⟨

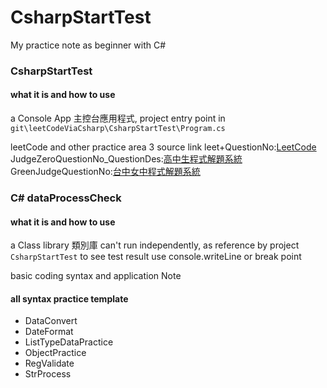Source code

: # CsharpStartTest

My practice note as beginner with C#

### CsharpStartTest

#### what it is and how to use

a Console App 主控台應用程式, project entry point in `git\leetCodeViaCsharp\CsharpStartTest\Program.cs`

leetCode and other practice area 3 source link
leet+QuestionNo:[LeetCode](https://leetcode.com/problemset/all/?difficulty=Easy)
JudgeZeroQuestionNo_QuestionDes:[高中生程式解題系統](https://zerojudge.tw/)
GreenJudgeQuestionNo:[台中女中程式解題系統](http://www.tcgs.tc.edu.tw:1218/)

### C# dataProcessCheck
#### what it is and how to use
a Class library 類別庫 can't run independently, as reference by project `CsharpStartTest` 
to see test result use console.writeLine or break point

basic coding syntax and application Note

#### all syntax practice template
- DataConvert
- DateFormat
- ListTypeDataPractice
- ObjectPractice
- RegValidate
- StrProcess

⟩

**WORK INSTRUCTIONS**
Retype every entry exactly as written. Leave the pictures out.

**SOLUTION TO THE EXERCISE**
Source code

: # CsharpStartTest

My practice note as beginner with C#

### CsharpStartTest

#### what it is and how to use

a Console App 主控台應用程式, project entry point in `git\leetCodeViaCsharp\CsharpStartTest\Program.cs`

leetCode and other practice area 3 source link
leet+QuestionNo:[LeetCode](https://leetcode.com/problemset/all/?difficulty=Easy)
JudgeZeroQuestionNo_QuestionDes:[高中生程式解題系統](https://zerojudge.tw/)
GreenJudgeQuestionNo:[台中女中程式解題系統](http://www.tcgs.tc.edu.tw:1218/)

### C# dataProcessCheck
#### what it is and how to use
a Class library 類別庫 can't run independently, as reference by project `CsharpStartTest` 
to see test result use console.writeLine or break point

basic coding syntax and application Note

#### all syntax practice template
- DataConvert
- DateFormat
- ListTypeDataPractice
- ObjectPractice
- RegValidate
- StrProcess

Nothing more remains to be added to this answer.